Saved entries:
--- START ---
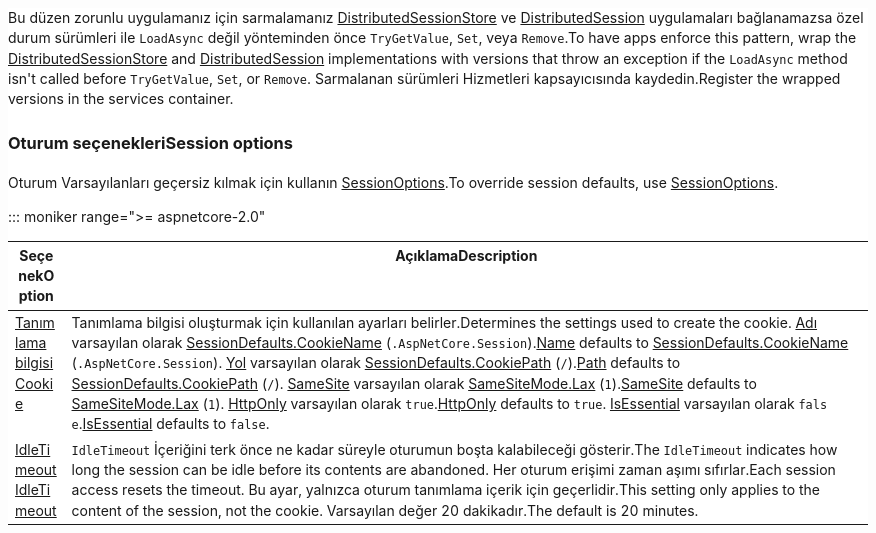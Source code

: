 <span data-ttu-id="58cdf-202">Bu düzen zorunlu uygulamanız için sarmalamanız [DistributedSessionStore](/dotnet/api/microsoft.aspnetcore.session.distributedsessionstore) ve [DistributedSession](/dotnet/api/microsoft.aspnetcore.session.distributedsession) uygulamaları bağlanamazsa özel durum sürümleri ile `LoadAsync` değil yönteminden önce `TryGetValue`, `Set`, veya `Remove`.</span><span class="sxs-lookup"><span data-stu-id="58cdf-202">To have apps enforce this pattern, wrap the [DistributedSessionStore](/dotnet/api/microsoft.aspnetcore.session.distributedsessionstore) and [DistributedSession](/dotnet/api/microsoft.aspnetcore.session.distributedsession) implementations with versions that throw an exception if the `LoadAsync` method isn't called before `TryGetValue`, `Set`, or `Remove`.</span></span> <span data-ttu-id="58cdf-203">Sarmalanan sürümleri Hizmetleri kapsayıcısında kaydedin.</span><span class="sxs-lookup"><span data-stu-id="58cdf-203">Register the wrapped versions in the services container.</span></span>

### <a name="session-options"></a><span data-ttu-id="58cdf-204">Oturum seçenekleri</span><span class="sxs-lookup"><span data-stu-id="58cdf-204">Session options</span></span>

<span data-ttu-id="58cdf-205">Oturum Varsayılanları geçersiz kılmak için kullanın [SessionOptions](/dotnet/api/microsoft.aspnetcore.builder.sessionoptions).</span><span class="sxs-lookup"><span data-stu-id="58cdf-205">To override session defaults, use [SessionOptions](/dotnet/api/microsoft.aspnetcore.builder.sessionoptions).</span></span>

::: moniker range=">= aspnetcore-2.0"

| <span data-ttu-id="58cdf-206">Seçenek</span><span class="sxs-lookup"><span data-stu-id="58cdf-206">Option</span></span> | <span data-ttu-id="58cdf-207">Açıklama</span><span class="sxs-lookup"><span data-stu-id="58cdf-207">Description</span></span> |
| ------ | ----------- |
| [<span data-ttu-id="58cdf-208">Tanımlama bilgisi</span><span class="sxs-lookup"><span data-stu-id="58cdf-208">Cookie</span></span>](/dotnet/api/microsoft.aspnetcore.builder.sessionoptions.cookie) | <span data-ttu-id="58cdf-209">Tanımlama bilgisi oluşturmak için kullanılan ayarları belirler.</span><span class="sxs-lookup"><span data-stu-id="58cdf-209">Determines the settings used to create the cookie.</span></span> <span data-ttu-id="58cdf-210">[Adı](/dotnet/api/microsoft.aspnetcore.http.cookiebuilder.name) varsayılan olarak [SessionDefaults.CookieName](/dotnet/api/microsoft.aspnetcore.session.sessiondefaults.cookiename) (`.AspNetCore.Session`).</span><span class="sxs-lookup"><span data-stu-id="58cdf-210">[Name](/dotnet/api/microsoft.aspnetcore.http.cookiebuilder.name) defaults to [SessionDefaults.CookieName](/dotnet/api/microsoft.aspnetcore.session.sessiondefaults.cookiename) (`.AspNetCore.Session`).</span></span> <span data-ttu-id="58cdf-211">[Yol](/dotnet/api/microsoft.aspnetcore.http.cookiebuilder.path) varsayılan olarak [SessionDefaults.CookiePath](/dotnet/api/microsoft.aspnetcore.session.sessiondefaults.cookiepath) (`/`).</span><span class="sxs-lookup"><span data-stu-id="58cdf-211">[Path](/dotnet/api/microsoft.aspnetcore.http.cookiebuilder.path) defaults to [SessionDefaults.CookiePath](/dotnet/api/microsoft.aspnetcore.session.sessiondefaults.cookiepath) (`/`).</span></span> <span data-ttu-id="58cdf-212">[SameSite](/dotnet/api/microsoft.aspnetcore.http.cookiebuilder.samesite) varsayılan olarak [SameSiteMode.Lax](/dotnet/api/microsoft.aspnetcore.http.samesitemode) (`1`).</span><span class="sxs-lookup"><span data-stu-id="58cdf-212">[SameSite](/dotnet/api/microsoft.aspnetcore.http.cookiebuilder.samesite) defaults to [SameSiteMode.Lax](/dotnet/api/microsoft.aspnetcore.http.samesitemode) (`1`).</span></span> <span data-ttu-id="58cdf-213">[HttpOnly](/dotnet/api/microsoft.aspnetcore.http.cookiebuilder.httponly) varsayılan olarak `true`.</span><span class="sxs-lookup"><span data-stu-id="58cdf-213">[HttpOnly](/dotnet/api/microsoft.aspnetcore.http.cookiebuilder.httponly) defaults to `true`.</span></span> <span data-ttu-id="58cdf-214">[IsEssential](/dotnet/api/microsoft.aspnetcore.http.cookiebuilder.isessential) varsayılan olarak `false`.</span><span class="sxs-lookup"><span data-stu-id="58cdf-214">[IsEssential](/dotnet/api/microsoft.aspnetcore.http.cookiebuilder.isessential) defaults to `false`.</span></span> |
| [<span data-ttu-id="58cdf-215">IdleTimeout</span><span class="sxs-lookup"><span data-stu-id="58cdf-215">IdleTimeout</span></span>](/dotnet/api/microsoft.aspnetcore.builder.sessionoptions.idletimeout) | <span data-ttu-id="58cdf-216">`IdleTimeout` İçeriğini terk önce ne kadar süreyle oturumun boşta kalabileceği gösterir.</span><span class="sxs-lookup"><span data-stu-id="58cdf-216">The `IdleTimeout` indicates how long the session can be idle before its contents are abandoned.</span></span> <span data-ttu-id="58cdf-217">Her oturum erişimi zaman aşımı sıfırlar.</span><span class="sxs-lookup"><span data-stu-id="58cdf-217">Each session access resets the timeout.</span></span> <span data-ttu-id="58cdf-218">Bu ayar, yalnızca oturum tanımlama içerik için geçerlidir.</span><span class="sxs-lookup"><span data-stu-id="58cdf-218">This setting only applies to the content of the session, not the cookie.</span></span> <span data-ttu-id="58cdf-219">Varsayılan değer 20 dakikadır.</span><span class="sxs-lookup"><span data-stu-id="58cdf-219">The default is 20 minutes.</span></span> |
--- END ---
Return all lines from the data above with "önce" in them.

: <span data-ttu-id="58cdf-202">Bu düzen zorunlu uygulamanız için sarmalamanız [DistributedSessionStore](/dotnet/api/microsoft.aspnetcore.session.distributedsessionstore) ve [DistributedSession](/dotnet/api/microsoft.aspnetcore.session.distributedsession) uygulamaları bağlanamazsa özel durum sürümleri ile `LoadAsync` değil yönteminden önce `TryGetValue`, `Set`, veya `Remove`.</span><span class="sxs-lookup"><span data-stu-id="58cdf-202">To have apps enforce this pattern, wrap the [DistributedSessionStore](/dotnet/api/microsoft.aspnetcore.session.distributedsessionstore) and [DistributedSession](/dotnet/api/microsoft.aspnetcore.session.distributedsession) implementations with versions that throw an exception if the `LoadAsync` method isn't called before `TryGetValue`, `Set`, or `Remove`.</span></span> <span data-ttu-id="58cdf-203">Sarmalanan sürümleri Hizmetleri kapsayıcısında kaydedin.</span><span class="sxs-lookup"><span data-stu-id="58cdf-203">Register the wrapped versions in the services container.</span></span>
| [<span data-ttu-id="58cdf-215">IdleTimeout</span><span class="sxs-lookup"><span data-stu-id="58cdf-215">IdleTimeout</span></span>](/dotnet/api/microsoft.aspnetcore.builder.sessionoptions.idletimeout) | <span data-ttu-id="58cdf-216">`IdleTimeout` İçeriğini terk önce ne kadar süreyle oturumun boşta kalabileceği gösterir.</span><span class="sxs-lookup"><span data-stu-id="58cdf-216">The `IdleTimeout` indicates how long the session can be idle before its contents are abandoned.</span></span> <span data-ttu-id="58cdf-217">Her oturum erişimi zaman aşımı sıfırlar.</span><span class="sxs-lookup"><span data-stu-id="58cdf-217">Each session access resets the timeout.</span></span> <span data-ttu-id="58cdf-218">Bu ayar, yalnızca oturum tanımlama içerik için geçerlidir.</span><span class="sxs-lookup"><span data-stu-id="58cdf-218">This setting only applies to the content of the session, not the cookie.</span></span> <span data-ttu-id="58cdf-219">Varsayılan değer 20 dakikadır.</span><span class="sxs-lookup"><span data-stu-id="58cdf-219">The default is 20 minutes.</span></span> |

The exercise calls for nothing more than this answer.